[MDEV-34863] RAM Usage Changed Significantly Between 10.11 Releases - Jira

Details

Type: Bug
Status: Closed (View Workflow)
Priority: Major
Resolution: Fixed
Affects Version/s: 10.11.9
Fix Version/s: 10.11.12, 11.4.6, 11.8.2
Component/s: Storage Engine - InnoDB
Labels:
None
Environment:
Debian 12 Bookworm

Description

We run a pretty large database (about 5.5TB currently), and we were running into issues with the growing history list length that was well known under 10.11.6.

We upgraded to 10.11.9 (10.11.8 first on some servers), and we immediately noticed that the memory usage was wildly different. 10.11.6 seemed very good at freeing memory, and it was great to see an accurate representation of how many resources the servers are actually using.

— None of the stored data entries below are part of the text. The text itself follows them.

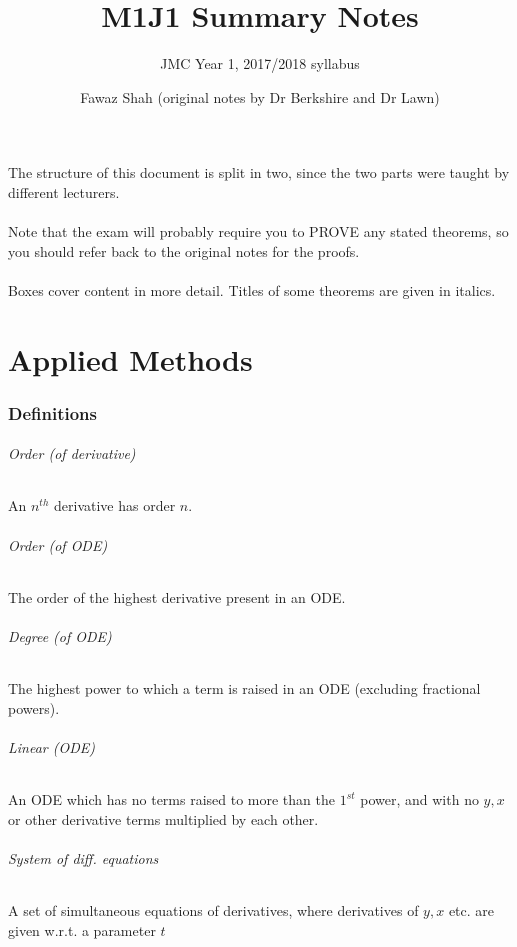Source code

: \documentclass{scrartcl}
\title{M1J1 Summary Notes}
\subtitle{JMC Year 1, 2017/2018 syllabus}
\date{}
\author{Fawaz Shah (original notes by Dr Berkshire and Dr Lawn)}
\begin{document}
\large
\maketitle
\noindent The structure of this document is split in two, since the two parts were taught by different lecturers.
\\\\
Note that the exam will probably require you to PROVE any stated theorems, so you should refer back to the original notes for the proofs.
\\\\
Boxes cover content in more detail. Titles of some theorems are given in italics.
\tableofcontents
\newpage
\part{Applied Methods}

\section{Definitions}

\paragraph{Order (of derivative)}
An $ n^{th} $ derivative has order $ n $.

\paragraph{Order (of ODE)}
The order of the highest derivative present in an ODE.

\paragraph{Degree (of ODE)}
The highest power to which a term is raised in an ODE (excluding fractional powers).

\paragraph*{Linear (ODE)}
An ODE which has no terms raised to more than the $ 1^{st} $ power, and with no $ y, x $ or other derivative terms multiplied by each other.

\paragraph{System of diff. equations}
A set of simultaneous equations of derivatives, where derivatives of $ y, x $ etc. are given w.r.t. a parameter $ t $
\end{document}
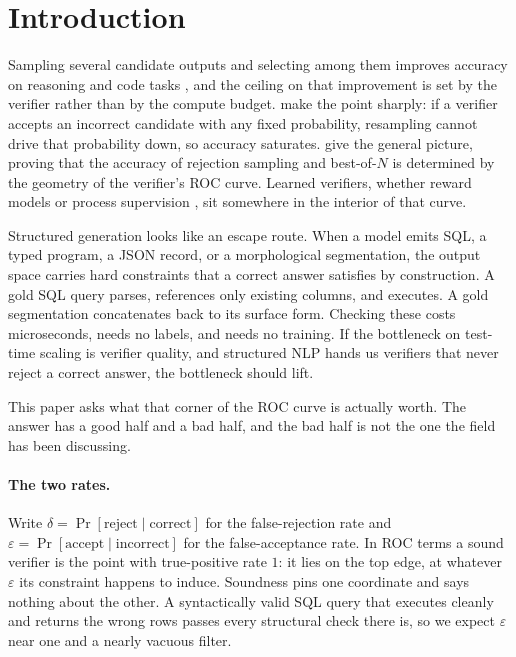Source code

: \documentclass[11pt]{article}
\begin{document}
\begin{abstract}
ungated row on accuracy, underscoring that a grammar constraint and a sound verifier answer different questions.
\end{abstract}

\section{Introduction}\label{sec:intro}
Sampling several candidate outputs and selecting among them improves accuracy on reasoning and code tasks \citep{snell2024scaling,brown2024monkeys,wang2023self}, and the ceiling on that improvement is set by the verifier rather than by the compute budget. \citet{stroebl2024verifier} make the point sharply: if a verifier accepts an incorrect candidate with any fixed probability, resampling cannot drive that probability down, so accuracy saturates. \citet{dorner2025rocnreroll} give the general picture, proving that the accuracy of rejection sampling and best-of-$N$ is determined by the geometry of the verifier's ROC curve. Learned verifiers, whether reward models or process supervision \citep{lightman2024verify}, sit somewhere in the interior of that curve.

Structured generation looks like an escape route. When a model emits SQL, a typed program, a JSON record, or a morphological segmentation, the output space carries hard constraints that a correct answer satisfies by construction. A gold SQL query parses, references only existing columns, and executes. A gold segmentation concatenates back to its surface form. Checking these costs microseconds, needs no labels, and needs no training. If the bottleneck on test-time scaling is verifier quality, and structured NLP hands us verifiers that never reject a correct answer, the bottleneck should lift.

This paper asks what that corner of the ROC curve is actually worth. The answer has a good half and a bad half, and the bad half is not the one the field has been discussing.

\paragraph{The two rates.} Write $\delta=\Pr[\text{reject}\mid\text{correct}]$ for the false-rejection rate and $\varepsilon=\Pr[\text{accept}\mid\text{incorrect}]$ for the false-acceptance rate. In ROC terms a sound verifier is the point with true-positive rate $1$: it lies on the top edge, at whatever $\varepsilon$ its constraint happens to induce. Soundness pins one coordinate and says nothing about the other. A syntactically valid SQL query that executes cleanly and returns the wrong rows passes every structural check there is, so we expect $\varepsilon$ near one and a nearly vacuous filter.
\end{document}

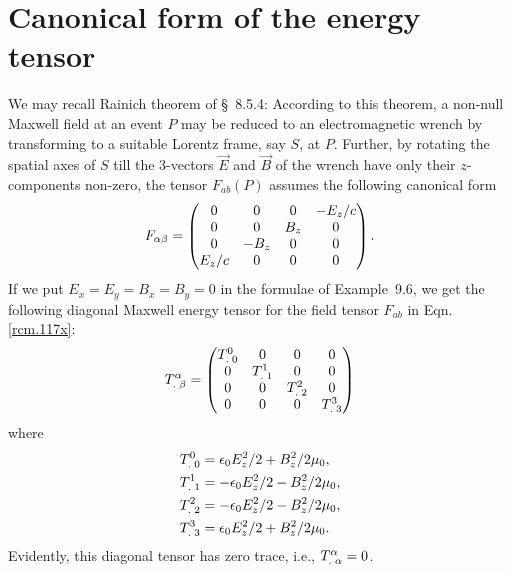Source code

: \section{Canonical form of the energy tensor}
 We may recall Rainich theorem of 
\S~8.5.4: According to this theorem, a non-null Maxwell 
field at an event $P$ may be reduced to an electromagnetic 
wrench by transforming to a suitable Lorentz frame, say 
$S$, 
at $P$. Further, by rotating the spatial axes of $S$ till 
the 3-vectors $\vec{E}$ and $\vec{B}$ of the wrench have 
only 
their  $z$-components non-zero, the tensor $F_{ab}(P)$ 
assumes the following canonical form 
\begin{align}\label{rcm.117x}
F_{{\alpha}{\beta}}=\begin{pmatrix}
 0  & 0 & 0 & -E_z/c\\
0 & 0  & B_z  & 0\\
0 & - B_z  & 0   & 0\\
E_z/c & 0  & 0  & 0\\
\end{pmatrix}.
\end{align}
If we put $E_x=E_y=B_x=B_y=0$ in the formulae of 
Example~9.6, we get the following diagonal Maxwell energy 
tensor for the field tensor $F_{ab}$ in 
Eqn.\eqref{rcm.117x}:
 \begin{align}\label{rcm.105}
{\ensuremath{{T}^{{\alpha}}_{.\;{\beta}}}}=\begin{pmatrix}
{\ensuremath{{T}^{0}_{.\;0}}}  & 0 & 0  & 0\\
0  & {{T}^{1}_{.\;1}} &0 & 0\\
0 & 0 & {{T}^{2}_{.\;2}} &  0 \\
0 &   0     &   0    & {{T}^{3}_{.\;3}}
\end{pmatrix}
\end{align}
where
\begin{align}\label{rcm.106}
{\ensuremath{{T}^{0}_{.\;0}}}&=\epsilon_0 E_z^2/2+B_z^2/2\mu_0,\\\label{rcm.107}
{\ensuremath{{T}^{1}_{.\;1}}}&=-\epsilon_0 E_z^2/2-B_z^2/2\mu_0,\\\label{rcm.108}
{\ensuremath{{T}^{2}_{.\;2}}}&=-\epsilon_0 E_z^2/2-B_z^2/2\mu_0,\\\label{rcm.109}
{\ensuremath{{T}^{3}_{.\;3}}}&=\epsilon_0 E_z^2/2+B_z^2/2\mu_0.
\end{align}
Evidently, this diagonal tensor has zero trace, i.e.,  
${{T}^{{\alpha}}_{.\;{\alpha}}}=0$.

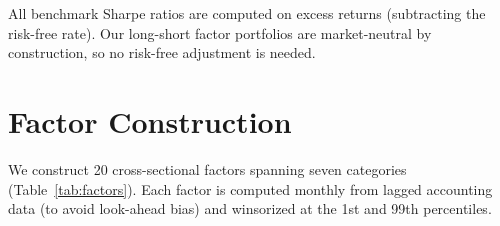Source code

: \documentclass[12pt,a4paper]{article}
\begin{document}
All benchmark Sharpe ratios are computed on excess returns (subtracting the risk-free rate). Our long-short factor portfolios are market-neutral by construction, so no risk-free adjustment is needed.

\section{Factor Construction}
\label{sec:factors}

We construct 20 cross-sectional factors spanning seven categories (Table~\ref{tab:factors}). Each factor is computed monthly from lagged accounting data (to avoid look-ahead bias) and winsorized at the 1st and 99th percentiles.
\end{document}
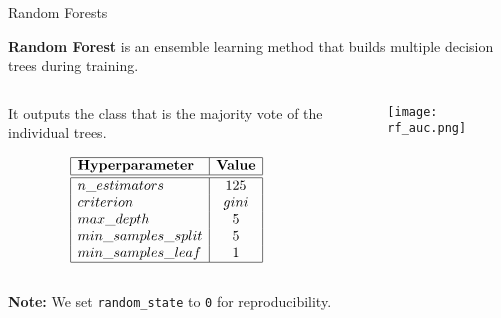 \begin{frame}{Random Forests}

    \textbf{Random Forest} is an ensemble learning method that builds multiple decision trees during training. 

    \begin{columns}
        \begin{column}{0.45\textwidth}
            It outputs the class that is the majority vote of the individual trees.

            \vspace{1em}

            {\small
            $$
            \begin{array}{|l|c|}
                \hline
                \textbf{Hyperparameter} & \textbf{Value} \\
                \hline
                \hline
                n\_estimators & 125 \\
                criterion & gini \\
                max\_depth & 5 \\
                min\_samples\_split & 5 \\
                min\_samples\_leaf & 1 \\
                \hline
            \end{array}
            $$
            }
        \end{column}
        \begin{column}{0.55\textwidth}
            \begin{figure}
                \centering
                \vfill
                \texttt{[image: rf\_auc.png]}
            \end{figure}
        \end{column}
    \end{columns}

        \begin{footnotesize}
            \centering
            \textbf{Note:} We set \texttt{random\_state} to \texttt{0} for reproducibility.
        \end{footnotesize}
\end{frame}

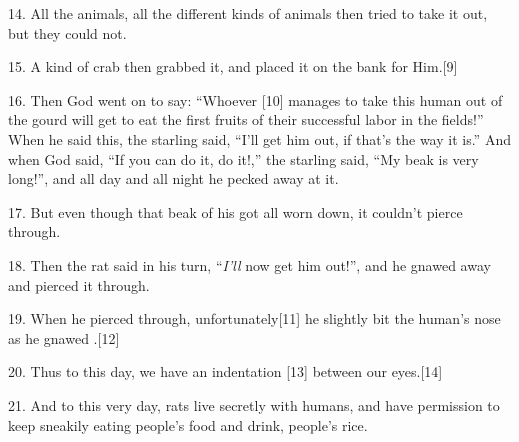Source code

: {\LARGE{}14. All the animals, all the different kinds of animals then tried to
take it out, but they could not.}

{\LARGE{}15. A kind of crab then grabbed it, and placed it on the bank for Him.[9]}

{\LARGE{}16. Then God went on to say: ``Whoever [10] manages to take this human
out of the gourd will get to eat the first fruits of their successful labor in
the fields!'' When he said this, the starling said, ``I'll get him out, if that's
the way it is.'' And when God said, ``If you can do it, do it!,'' the starling
said, ``My beak is very long!'', and all day and all night he pecked away at it.}

{\LARGE{}17. But even though that beak of his got all worn down, it couldn't pierce
through.}

{\LARGE{}18. Then the rat said in his turn, ``}{\LARGE{}\textit{I'll}}{\LARGE{}
now get him out!'', and he gnawed away and pierced it through.}

{\LARGE{}19. When he pierced through, unfortunately[11] he slightly bit the human's
nose as he gnawed .[12]}

{\LARGE{}20. Thus to this day, we have an indentation [13] between our eyes.[14]}

{\LARGE{}21. And to this very day, rats live secretly with humans, and have permission
to keep sneakily eating people's food and drink, people's rice.}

With 10.11.9, you can see that the graph does a reverse hockey stick. It maximizes allocated memory based on innodb_buffer_pool_size, and then stays occupied, hardly fluctuating.

We had seen this same kind of usage in MariaDB 10.3 and 10.6, so it was really nice when earlier 10.11 had what looked like much more robust memory handling. We wouldn't have a big problem with it except that one of our replicas unexpectedly OOMed over the weekend.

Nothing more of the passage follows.